States across the United States are developing tort reform legislation to address legal system abuse, which has significantly increased insurance claim costs over the past decade. According to studies by the Insurance Information Institute (III) and the Casualty Actuarial Society, such abuse—driven by plaintiff advertising, erosion of damage caps, fraudulent litigation, and third-party litigation funding—has added billions in liability and auto insurance costs. Florida's 2023 tort reforms are credited with stabilizing rates and attracting insurers back to the state. New legislation aims to further limit inflated medical damages in lawsuits, with similar reforms underway in Georgia, South Carolina, Texas, Missouri, and Tennessee.

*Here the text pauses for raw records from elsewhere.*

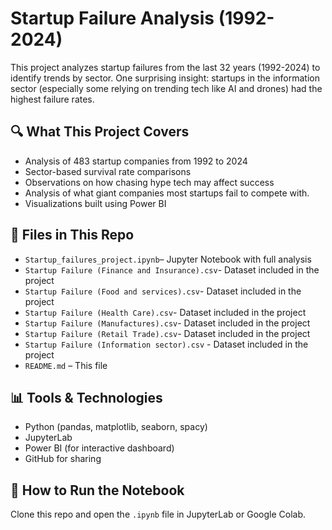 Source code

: # Startup Failure Analysis (1992-2024)

This project analyzes startup failures from the last 32 years (1992-2024) to identify trends by sector. One surprising insight: startups in the information sector (especially some relying on trending tech like AI and drones) had the highest failure rates.

## 🔍 What This Project Covers
- Analysis of 483 startup companies from 1992 to 2024
- Sector-based survival rate comparisons
- Observations on how chasing hype tech may affect success
- Analysis of what giant companies most startups fail to compete with. 
- Visualizations built using Power BI

## 📁 Files in This Repo
- `Startup_failures_project.ipynb`– Jupyter Notebook with full analysis
- `Startup Failure (Finance and Insurance).csv`- Dataset included in the project
- `Startup Failure (Food and services).csv`- Dataset included in the project
- `Startup Failure (Health Care).csv`- Dataset included in the project
- `Startup Failure (Manufactures).csv`- Dataset included in the project
- `Startup Failure (Retail Trade).csv`- Dataset included in the project
- `Startup Failure (Information sector).csv` - Dataset included in the project
- `README.md` – This file

## 📊 Tools & Technologies
- Python (pandas, matplotlib, seaborn, spacy)
- JupyterLab
- Power BI (for interactive dashboard)
- GitHub for sharing

## 🚀 How to Run the Notebook
Clone this repo and open the `.ipynb` file in JupyterLab or Google Colab.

According to an Institute for Legal Reform report, Florida's recent legal reforms aimed at curbing lawsuit abuse and claim fraud are showing early signs of success. Key laws have eliminated one-way attorney fees, prohibited assignment of benefits (AOB), limited misleading legal ads, and introduced modified comparative fault. These measures have contributed to a 35% drop in property insurance lawsuits and improved insurer loss ratios. The reforms have stabilized the state's property insurance market and attracted billions in new capital. A bill targeting third-party litigation funding is continuing this momentum. Reversing these reforms would jeopardize market gains. Florida's success serves as a national model for legal reform that protects consumers and businesses while controlling insurance costs.

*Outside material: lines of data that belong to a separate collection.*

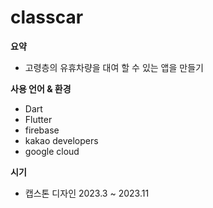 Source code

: # classcar

**요약**

- 고령층의 유휴차량을 대여 할 수 있는 앱을 만들기

**사용 언어 & 환경**

- Dart
- Flutter
- firebase
- kakao developers
- google cloud

**시기**

- 캡스톤 디자인 2023.3 ~ 2023.11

In a press release, Florida Justice Reform Institute President William Large said attempts by trial lawyers to roll back Governor Ron DeSantis' tort reforms were politically motivated efforts to discourage other states from adopting similar measures. The Florida Senate rejected trial lawyer-sponsored legislation to rollback the 2023 legal reforms, and the bill was ultimately withdrawn. DeSantis had also vowed to veto any legislation undermining the 2022–2023 reforms credited with stabilizing Florida’s insurance market. Insurance Commissioner Michael Yaworsky warned that proposed changes backed by trial lawyers would reverse progress by encouraging excessive litigation. Large emphasized that Florida’s 2023 tort reforms will continue serving as a national model.
On February 5th, Governor DeSantis issued a press release announcing significant improvements in Florida's insurance market. Statewide major auto insurers such as GEICO, Progressive, and State Farm have filed for rate reductions of 10.5%, 8.1%, and 6%, respectively. Additionally, Citizens Property Insurance is implementing premium decreases averaging 5.6% statewide, benefiting approximately 75% of homeowners in Miami-Dade County. Over the past two years, eleven new insurance companies have entered the Florida market contributing to increased competition and market stability.
Sean Kevelighan has been Chief Executive Officer of the Insurance Information Institute since August 2016. He previously held senior roles in public affairs and communications at Zurich Insurance Group, Citigroup, and several public affairs firms advising major corporations on policy and reputation management. Earlier in his career he served in the George W. Bush administration on Capitol Hill with key roles in the Treasury Department Office of Management Budget legislative director Congress.